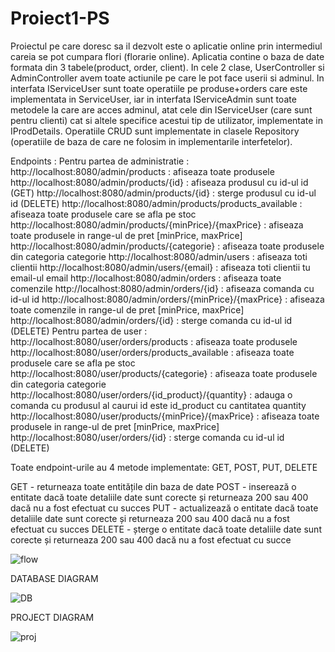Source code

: # Proiect1-PS
Proiectul pe care doresc sa il dezvolt este o aplicatie online prin intermediul careia se pot cumpara flori (florarie online). 
Aplicatia contine o baza de date formata din 3 tabele(product, order, client).
In cele 2 clase, UserController si AdminController avem toate actiunile pe care le pot face userii si adminul.
In interfata IServiceUser sunt toate operatiile pe produse+orders care este implementata in ServiceUser, iar in interfata 
IServiceAdmin sunt toate metodele la care are acces adminul, atat cele din IServiceUser (care sunt pentru clienti) cat si altele
specifice acestui tip de utilizator, implementate in IProdDetails.
Operatiile CRUD sunt implementate in clasele Repository (operatiile de baza de care ne folosim in implementarile interfetelor).


Endpoints : 
  Pentru partea de administratie : http://localhost:8080/admin/products : afiseaza toate produsele
                                   http://localhost:8080/admin/products/{id} : afiseaza produsul cu id-ul id (GET)
                                   http://localhost:8080/admin/products/{id} : sterge produsul cu id-ul id (DELETE)
                                   http://localhost:8080/admin/products/products_available : afiseaza toate produsele care se afla pe stoc
                                   http://localhost:8080/admin/products/{minPrice}/{maxPrice} : afiseaza toate produsele in range-ul de pret [minPrice, maxPrice]
                                   http://localhost:8080/admin/products/{categorie} : afiseaza toate produsele din categoria categorie
                                   http://localhost:8080/admin/users : afiseaza toti clientii
                                   http://localhost:8080/admin/users/{email} : afiseaza toti clientii tu email-ul email
                                   http://localhost:8080/admin/orders : afiseaza toate comenzile 
                                   http://localhost:8080/admin/orders/{id} : afiseaza comanda cu id-ul id
                                   http://localhost:8080/admin/orders/{minPrice}/{maxPrice} : afiseaza toate comenzile in range-ul de pret [minPrice, maxPrice]
                                   http://localhost:8080/admin/orders/{id} : sterge comanda cu id-ul id (DELETE)
Pentru partea de user : http://localhost:8080/user/orders/products : afiseaza toate produsele
                        http://localhost:8080/user/orders/products_available : afiseaza toate produsele care se afla pe stoc
                        http://localhost:8080/user/products/{categorie} : afiseaza toate produsele din categoria categorie
                        http://localhost:8080/user/orders/{id_product}/{quantity} : adauga o comanda cu produsul al caurui id este id_product cu cantitatea quantity
                        http://localhost:8080/user/products/{minPrice}/{maxPrice} : afiseaza toate produsele in range-ul de pret [minPrice, maxPrice]
                        http://localhost:8080/user/orders/{id} : sterge comanda cu id-ul id (DELETE)
                        
Toate endpoint-urile au 4 metode implementate: GET, POST, PUT, DELETE

GET - returneaza toate entitățile din baza de date
POST - inserează o entitate dacă toate detaliile date sunt corecte și returneaza  200 sau 400 dacă nu a fost efectuat cu succes
PUT - actualizează o entitate dacă toate detaliile date sunt corecte și returneaza 200 sau 400 dacă nu a fost efectuat cu succes
DELETE - șterge o entitate dacă toate detaliile date sunt corecte și returneaza 200 sau 400 dacă nu a fost efectuat cu succe  

![flow](https://user-images.githubusercontent.com/72413699/168095340-433a1194-a71d-4502-bbbf-3b5cb6303656.jpg)


DATABASE DIAGRAM 

![DB](https://user-images.githubusercontent.com/72413699/168095497-b7daa14b-340a-40b5-b11c-b49a3b1aad4f.png)


PROJECT DIAGRAM 

![proj](https://user-images.githubusercontent.com/72413699/168095559-876e3156-2a20-4ce0-b1db-b035ddfe043b.png)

----

| What the task asks |
Could you set down, exactly as written, the lines above between the one holding "In cele 2 clase, UserController" and the one holding "http://localhost:8080/user/orders/products_available : afiseaza", inclusive, and nothing more?

| Finished task |
In cele 2 clase, UserController si AdminController avem toate actiunile pe care le pot face userii si adminul.
In interfata IServiceUser sunt toate operatiile pe produse+orders care este implementata in ServiceUser, iar in interfata 
IServiceAdmin sunt toate metodele la care are acces adminul, atat cele din IServiceUser (care sunt pentru clienti) cat si altele
specifice acestui tip de utilizator, implementate in IProdDetails.
Operatiile CRUD sunt implementate in clasele Repository (operatiile de baza de care ne folosim in implementarile interfetelor).


Endpoints : 
  Pentru partea de administratie : http://localhost:8080/admin/products : afiseaza toate produsele
                                   http://localhost:8080/admin/products/{id} : afiseaza produsul cu id-ul id (GET)
                                   http://localhost:8080/admin/products/{id} : sterge produsul cu id-ul id (DELETE)
                                   http://localhost:8080/admin/products/products_available : afiseaza toate produsele care se afla pe stoc
                                   http://localhost:8080/admin/products/{minPrice}/{maxPrice} : afiseaza toate produsele in range-ul de pret [minPrice, maxPrice]
                                   http://localhost:8080/admin/products/{categorie} : afiseaza toate produsele din categoria categorie
                                   http://localhost:8080/admin/users : afiseaza toti clientii
                                   http://localhost:8080/admin/users/{email} : afiseaza toti clientii tu email-ul email
                                   http://localhost:8080/admin/orders : afiseaza toate comenzile 
                                   http://localhost:8080/admin/orders/{id} : afiseaza comanda cu id-ul id
                                   http://localhost:8080/admin/orders/{minPrice}/{maxPrice} : afiseaza toate comenzile in range-ul de pret [minPrice, maxPrice]
                                   http://localhost:8080/admin/orders/{id} : sterge comanda cu id-ul id (DELETE)
Pentru partea de user : http://localhost:8080/user/orders/products : afiseaza toate produsele
                        http://localhost:8080/user/orders/products_available : afiseaza toate produsele care se afla pe stoc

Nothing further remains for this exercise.